The political gamesmanship masks a fear that is real and deep. To many TV viewers, the scariest image of the L.A. riots was the live film of white truckdriver Reginald Denny being dragged from his truck by black youths and repeatedly bashed on the head. It brought home a primitive nightmare of many middle-class whites, that their cars and homes and families could be invaded by marauding black men.
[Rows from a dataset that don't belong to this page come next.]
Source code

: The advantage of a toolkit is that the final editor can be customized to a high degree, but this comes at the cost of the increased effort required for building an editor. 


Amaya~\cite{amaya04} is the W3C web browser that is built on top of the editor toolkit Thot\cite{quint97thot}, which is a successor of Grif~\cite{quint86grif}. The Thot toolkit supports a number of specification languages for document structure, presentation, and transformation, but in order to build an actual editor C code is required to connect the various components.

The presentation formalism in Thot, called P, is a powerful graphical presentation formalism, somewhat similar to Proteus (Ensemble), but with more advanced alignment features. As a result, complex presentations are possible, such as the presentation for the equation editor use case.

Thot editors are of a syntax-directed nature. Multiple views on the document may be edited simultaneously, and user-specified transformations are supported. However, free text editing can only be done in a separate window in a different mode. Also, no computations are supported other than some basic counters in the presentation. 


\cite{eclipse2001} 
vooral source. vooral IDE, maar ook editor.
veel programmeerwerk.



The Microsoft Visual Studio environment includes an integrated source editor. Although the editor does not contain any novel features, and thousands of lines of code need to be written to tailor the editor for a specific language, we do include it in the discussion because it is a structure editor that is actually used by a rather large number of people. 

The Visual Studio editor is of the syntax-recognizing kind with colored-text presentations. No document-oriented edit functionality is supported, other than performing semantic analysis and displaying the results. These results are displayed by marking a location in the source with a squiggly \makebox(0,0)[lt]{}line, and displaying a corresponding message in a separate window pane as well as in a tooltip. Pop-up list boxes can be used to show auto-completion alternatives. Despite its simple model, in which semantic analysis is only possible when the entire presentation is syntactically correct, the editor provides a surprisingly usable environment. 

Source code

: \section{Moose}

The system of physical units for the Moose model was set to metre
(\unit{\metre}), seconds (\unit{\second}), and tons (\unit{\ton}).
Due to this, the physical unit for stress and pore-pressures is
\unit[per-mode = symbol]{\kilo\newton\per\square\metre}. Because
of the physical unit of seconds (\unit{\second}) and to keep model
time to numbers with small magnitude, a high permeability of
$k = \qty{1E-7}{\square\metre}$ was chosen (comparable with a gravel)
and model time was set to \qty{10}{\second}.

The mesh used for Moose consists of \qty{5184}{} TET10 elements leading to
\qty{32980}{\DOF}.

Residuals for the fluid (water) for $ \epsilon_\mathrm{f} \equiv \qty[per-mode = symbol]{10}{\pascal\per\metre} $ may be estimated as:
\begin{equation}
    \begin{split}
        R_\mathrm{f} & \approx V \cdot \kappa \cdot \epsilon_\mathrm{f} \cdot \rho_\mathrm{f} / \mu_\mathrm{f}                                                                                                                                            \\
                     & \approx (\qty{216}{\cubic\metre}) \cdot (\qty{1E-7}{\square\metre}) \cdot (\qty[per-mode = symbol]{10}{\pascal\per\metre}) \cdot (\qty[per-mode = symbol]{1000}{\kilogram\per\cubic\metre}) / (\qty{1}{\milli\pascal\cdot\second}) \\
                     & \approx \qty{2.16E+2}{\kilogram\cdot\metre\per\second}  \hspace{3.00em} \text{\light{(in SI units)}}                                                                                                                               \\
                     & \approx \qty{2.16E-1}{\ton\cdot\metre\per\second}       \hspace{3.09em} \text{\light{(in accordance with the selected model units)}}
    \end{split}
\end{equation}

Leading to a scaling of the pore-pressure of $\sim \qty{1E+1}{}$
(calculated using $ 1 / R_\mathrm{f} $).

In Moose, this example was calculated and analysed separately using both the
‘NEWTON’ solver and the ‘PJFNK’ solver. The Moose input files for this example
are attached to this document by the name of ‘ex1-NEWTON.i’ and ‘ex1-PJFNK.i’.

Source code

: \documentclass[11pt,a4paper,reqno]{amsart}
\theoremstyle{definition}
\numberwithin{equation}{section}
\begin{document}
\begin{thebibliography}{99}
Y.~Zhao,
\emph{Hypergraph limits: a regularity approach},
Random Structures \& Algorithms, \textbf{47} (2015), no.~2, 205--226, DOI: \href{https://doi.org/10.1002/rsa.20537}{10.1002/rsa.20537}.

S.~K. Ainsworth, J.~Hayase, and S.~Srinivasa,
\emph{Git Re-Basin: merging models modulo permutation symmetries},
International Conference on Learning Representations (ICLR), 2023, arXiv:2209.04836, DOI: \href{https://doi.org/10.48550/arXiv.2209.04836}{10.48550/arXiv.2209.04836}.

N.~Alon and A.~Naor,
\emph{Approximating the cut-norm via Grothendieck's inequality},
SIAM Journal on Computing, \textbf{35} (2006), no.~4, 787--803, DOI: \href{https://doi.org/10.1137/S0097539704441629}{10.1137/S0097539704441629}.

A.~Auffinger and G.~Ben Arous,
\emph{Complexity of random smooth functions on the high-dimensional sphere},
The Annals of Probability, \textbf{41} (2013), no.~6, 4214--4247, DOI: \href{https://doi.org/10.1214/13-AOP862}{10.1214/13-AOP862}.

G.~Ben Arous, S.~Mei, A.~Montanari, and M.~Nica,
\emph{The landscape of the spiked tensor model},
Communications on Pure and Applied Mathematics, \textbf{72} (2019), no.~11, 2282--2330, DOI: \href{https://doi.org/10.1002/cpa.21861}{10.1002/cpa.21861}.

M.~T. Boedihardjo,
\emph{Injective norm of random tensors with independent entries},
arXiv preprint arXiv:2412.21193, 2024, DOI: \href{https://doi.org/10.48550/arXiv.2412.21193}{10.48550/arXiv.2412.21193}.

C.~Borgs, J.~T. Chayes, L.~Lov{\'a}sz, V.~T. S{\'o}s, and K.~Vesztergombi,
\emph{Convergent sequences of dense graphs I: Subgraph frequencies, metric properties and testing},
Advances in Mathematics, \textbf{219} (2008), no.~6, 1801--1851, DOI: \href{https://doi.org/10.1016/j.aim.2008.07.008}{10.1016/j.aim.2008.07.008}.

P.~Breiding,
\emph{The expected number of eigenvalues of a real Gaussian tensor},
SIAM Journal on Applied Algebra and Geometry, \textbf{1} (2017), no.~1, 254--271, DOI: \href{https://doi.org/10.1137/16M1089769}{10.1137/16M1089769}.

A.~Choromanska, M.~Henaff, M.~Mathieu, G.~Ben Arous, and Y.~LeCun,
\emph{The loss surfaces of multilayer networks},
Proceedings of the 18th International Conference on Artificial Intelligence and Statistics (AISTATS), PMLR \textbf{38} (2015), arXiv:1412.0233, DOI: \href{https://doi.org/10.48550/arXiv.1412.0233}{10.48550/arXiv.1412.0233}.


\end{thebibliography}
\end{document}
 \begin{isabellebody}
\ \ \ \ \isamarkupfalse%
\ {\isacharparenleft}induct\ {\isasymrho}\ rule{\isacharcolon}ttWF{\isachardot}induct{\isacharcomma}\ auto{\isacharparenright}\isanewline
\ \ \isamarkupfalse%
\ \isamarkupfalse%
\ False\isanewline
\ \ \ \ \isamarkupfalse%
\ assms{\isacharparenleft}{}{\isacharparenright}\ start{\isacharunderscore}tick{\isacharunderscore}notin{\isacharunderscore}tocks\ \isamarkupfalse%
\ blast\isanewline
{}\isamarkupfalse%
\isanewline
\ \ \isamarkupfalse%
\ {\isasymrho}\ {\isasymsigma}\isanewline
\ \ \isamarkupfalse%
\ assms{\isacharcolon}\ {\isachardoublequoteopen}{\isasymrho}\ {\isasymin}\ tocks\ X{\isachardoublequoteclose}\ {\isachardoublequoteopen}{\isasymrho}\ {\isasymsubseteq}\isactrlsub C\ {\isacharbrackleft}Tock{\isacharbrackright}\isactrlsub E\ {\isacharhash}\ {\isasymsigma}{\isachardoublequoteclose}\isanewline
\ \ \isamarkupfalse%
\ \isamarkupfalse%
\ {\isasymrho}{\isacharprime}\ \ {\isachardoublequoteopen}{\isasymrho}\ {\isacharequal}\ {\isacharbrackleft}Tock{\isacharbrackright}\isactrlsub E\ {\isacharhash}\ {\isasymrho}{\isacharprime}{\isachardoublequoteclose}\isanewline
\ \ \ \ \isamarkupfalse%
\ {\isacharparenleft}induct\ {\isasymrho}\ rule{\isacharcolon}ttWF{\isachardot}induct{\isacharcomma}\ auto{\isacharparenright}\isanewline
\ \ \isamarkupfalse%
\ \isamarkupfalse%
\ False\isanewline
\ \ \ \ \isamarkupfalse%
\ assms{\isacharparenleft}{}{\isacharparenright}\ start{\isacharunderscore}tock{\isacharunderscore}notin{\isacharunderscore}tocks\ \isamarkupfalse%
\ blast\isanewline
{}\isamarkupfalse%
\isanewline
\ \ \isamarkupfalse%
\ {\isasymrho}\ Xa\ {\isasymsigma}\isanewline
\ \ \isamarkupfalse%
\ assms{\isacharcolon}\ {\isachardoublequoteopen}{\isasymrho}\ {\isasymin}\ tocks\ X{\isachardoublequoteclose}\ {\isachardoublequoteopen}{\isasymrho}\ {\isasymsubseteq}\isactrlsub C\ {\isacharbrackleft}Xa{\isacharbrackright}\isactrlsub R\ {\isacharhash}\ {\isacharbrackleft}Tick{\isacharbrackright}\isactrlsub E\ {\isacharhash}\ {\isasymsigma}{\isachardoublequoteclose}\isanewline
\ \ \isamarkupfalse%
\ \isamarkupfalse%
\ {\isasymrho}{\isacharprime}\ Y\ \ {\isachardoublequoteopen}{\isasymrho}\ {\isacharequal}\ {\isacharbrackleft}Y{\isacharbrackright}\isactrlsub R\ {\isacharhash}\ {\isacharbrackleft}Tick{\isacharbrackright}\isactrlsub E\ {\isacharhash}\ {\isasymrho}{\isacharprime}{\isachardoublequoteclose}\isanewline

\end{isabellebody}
The fear is greatest of inner-city youths, in high tops and gang colors. But all blacks are tarred to some degree. Legal experts argue that this may account for higher conviction rates and harsher sentences for black defendants. Last year a University of Chicago study found that 56 percent of whites believed that blacks were “prone to violence.” In focus groups conducted by business consultants, whites characterize a black man speaking forcefully at a meeting as “hostile” or “threatening,” while they see a white man behaving the same way as “aggressive” or “determined.” Black men are familiar with the chill. Women hug their pocketbooks closer when a black man passes by; taxicabs routinely refuse to pick up black men, even well-dressed ones. Hollywood is not above using white fear to titillate. In “Boyz N the Hood,” director John Singleton intended to portray real life in the ghetto, but the aim of film distributors may have been to attract white audiences by giving them a good scare.
To be sure, there is a basis for the fear of black inner-city youth. They commit a vastly disproportionate amount of crime. Nationally, about a quarter of all African-American males between 20 and 29 are in jail, on parole or on probation. But the fear can cut the other way as well. The most law-abiding black teenager fears the police, and often with reason.
And, of course, most of the victims of black crime are black. AfricanAmericans are 70 percent more likely than whites to be victims of violent crimes. In Los Angeles last week, President Bush heard a tearful black woman describe a neighborhood so violent that she forbids her grandchildren to play in the park. Few whites have to worry about drive-by shootings on their block. In fact, contrary to conventional wisdom-and the paranoia of some white homeowners-suburban crime has declined slightly in the last 20 years. In 1973 almost 3 percent of suburbanites suffered a violent crime; in 1988 (the last year for which statistics are available) just over 2.5 percent were victimized.
Law-and-order sentiments run just as strong, if not stronger, in black neighborhoods as they do in white ones. In Chicago, white civil libertarians wrung their hands last year when the city’s public-housing authority conducted random police sweeps to drive out gang members and drug dealers who had taken over vacant apartments. The projects’ tenants, on the other hand, cheered loudly.
But the realities of race and crime can be easily obscured in an atmosphere where only the extremists speak out. David Duke, a Klansman with a face-lift, became a national figure by playing on white paranoia. Black charlatans like the Rev. Al Sharpton attract TV cameras wherever they go by posing as victims of a vast white conspiracy to exterminate the black race. It’s not surprising that some African-Americans, even middle-class blacks, believe that the white power structure has cooked up something called The Plan to wipe out black men with drugs and AIDS.
Fear will only worsen matters if it drives whites deeper into the suburbs. But fear may be the only way to get whites to pay attention to the wretched conditions of the inner city. In an age of “compassion fatigue,” white voters aren’t likely to want to do much about the plight of poor blacks unless they feel personally threatened. Denying that fear exists only leaves the field open to exploitation by politicians and extremists. It may seem ironic to suggest that fear could help bridge the gap between the races. But it could-if only we admit it.